Virgii, your story sounds like my nightmare….I am married with small children and he targeted me at a difficult period in my marriage when I was feeling neglected and alone. The magnetism of his eyes when he looked at me was unmistakable. It was like a tiger ready to hunt his prey. I was thirsty and he quenched my thirst. The attention, the excitement, the sex, the EVERYTHING was like nothing that I ever experienced…even to this day. However, it was an affair…set in a fantasy. Nothing was real. The whole premise of the affair had no groundings or stress imposed by real life. It was an escape…a temporary escape from reality.

I had devised a plan to leave my husband, including renting a flat where I spent most of my days but returned to my children in the evenings. My thoughts were torn between being with whom I thought was “the love of my life” and staying with my husband for the sake of my children. The red flags were there all along, however I chose to ignore them believing that he loved me. The biggest moment of truth came when my husband discovered our affair, and my socio told me to “LIE.” How could my knight be such a coward? Shouldn’t he be willing to fight for me, for OUR LOVE? He continued to encourage me to take steps in leaving my husband, all the while his life remained the exact same. I was slowly ruining what I had worked so hard to build while he continued to “support me” in the shadows.

My worst fear was realized in a movie…Anna Karenina. I had never seen it previously, but somehow, through divine intervention, I saw that movie on a plane ride and realized I was getting played. (If you haven’t seen it, Anna is married with kids, has an affair, leaves her husband for her lover, and her lover leaves her). It spoke to me. When I returned from that trip, he was different, more aloof and I realized it was a love scam. I ask him if there was someone else. “No,” he tells me. Not even 2 weeks later, another woman appears on his social media. Whether it was intuition or divine intervention, I got out. I left him a voicemail about his lies and never heard back from him….
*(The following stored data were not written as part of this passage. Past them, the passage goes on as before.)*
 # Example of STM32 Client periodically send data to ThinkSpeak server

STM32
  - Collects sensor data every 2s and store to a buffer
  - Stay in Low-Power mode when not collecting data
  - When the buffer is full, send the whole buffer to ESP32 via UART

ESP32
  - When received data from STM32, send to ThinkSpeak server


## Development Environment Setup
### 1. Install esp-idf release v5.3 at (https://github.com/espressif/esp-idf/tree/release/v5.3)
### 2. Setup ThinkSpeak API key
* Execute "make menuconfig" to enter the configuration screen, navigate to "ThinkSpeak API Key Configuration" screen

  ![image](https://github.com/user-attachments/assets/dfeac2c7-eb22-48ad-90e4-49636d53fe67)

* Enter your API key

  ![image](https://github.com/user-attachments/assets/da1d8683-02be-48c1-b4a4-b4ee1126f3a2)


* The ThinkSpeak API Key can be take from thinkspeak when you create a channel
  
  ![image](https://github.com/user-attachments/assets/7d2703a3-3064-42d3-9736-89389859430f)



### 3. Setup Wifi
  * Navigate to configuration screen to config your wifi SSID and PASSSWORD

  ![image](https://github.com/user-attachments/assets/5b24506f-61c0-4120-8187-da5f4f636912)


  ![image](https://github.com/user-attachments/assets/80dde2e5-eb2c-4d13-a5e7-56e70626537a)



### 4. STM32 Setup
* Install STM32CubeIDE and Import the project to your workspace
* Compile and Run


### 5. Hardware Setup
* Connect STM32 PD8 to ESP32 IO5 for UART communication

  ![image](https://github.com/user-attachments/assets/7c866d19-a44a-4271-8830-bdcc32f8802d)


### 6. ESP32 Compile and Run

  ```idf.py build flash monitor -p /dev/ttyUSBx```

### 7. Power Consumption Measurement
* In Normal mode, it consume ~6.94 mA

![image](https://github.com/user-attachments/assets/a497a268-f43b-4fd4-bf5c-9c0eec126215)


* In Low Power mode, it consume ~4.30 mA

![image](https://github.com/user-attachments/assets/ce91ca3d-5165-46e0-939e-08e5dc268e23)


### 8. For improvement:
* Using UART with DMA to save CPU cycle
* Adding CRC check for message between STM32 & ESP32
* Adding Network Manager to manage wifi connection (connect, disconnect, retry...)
I reached out to him once to wish him a happy birthday (2 months later) and didn’t receive a response. After that I really went NO CONTACT. It was hard for me….I refused to give him that satisfaction. There was my pride. There was my complete loss of innocence and trust in the humanity. How did these people exist and get away with this garbage? How did I become someone’s short term thrill? He got off on messing with a married woman…how many other wives did he covet or seek to covet? There was my disbelief that this happened to me. There was shame in my gullibility. There was relief that it was over and I could pick up the pieces of my marriage and move on.

Except, he came back. A year and a half later….for some more fun. I didn’t give in. He kept randomly reaching out via text. I didn’t take the bait. I forgave myself and him for everything that happened. I needed that poison (and anger) out of my life. But, I didn’t take the bait for several years. Recently, I tried to reconcile with him, and he obviously wanted another taste of our physical connection. I called his personality disorder out, and he didn’t deny it. Via text, he explicitly confessed that he craved the excitement of being with me and “wanted to ____ me” but I’m not that woman anymore. I know this trick. I’ve seen it before. I sleep well at night now. I have self-love, respect and am worth more than some cheap thrills. He almost ruined me once and I will not allow that to EVER happen again at his hands.

So, I blocked him. I have complete power and no intention of going there. They don’t change. They will destroy any woman or relationship. Nothing will make them happy.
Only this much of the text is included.